_Exercise_
Select every line below containing the word "level".

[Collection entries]
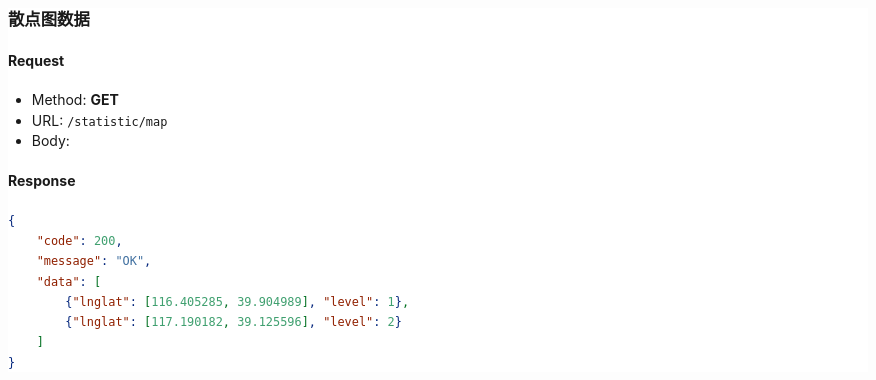 ### 散点图数据

#### Request

- Method: **GET**
- URL: `/statistic/map`
- Body:

```

```

#### Response

```json
{
    "code": 200,
    "message": "OK",
    "data": [
        {"lnglat": [116.405285, 39.904989], "level": 1},
        {"lnglat": [117.190182, 39.125596], "level": 2}
    ]
}
```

_Your solution_
        {"lnglat": [116.405285, 39.904989], "level": 1},
        {"lnglat": [117.190182, 39.125596], "level": 2}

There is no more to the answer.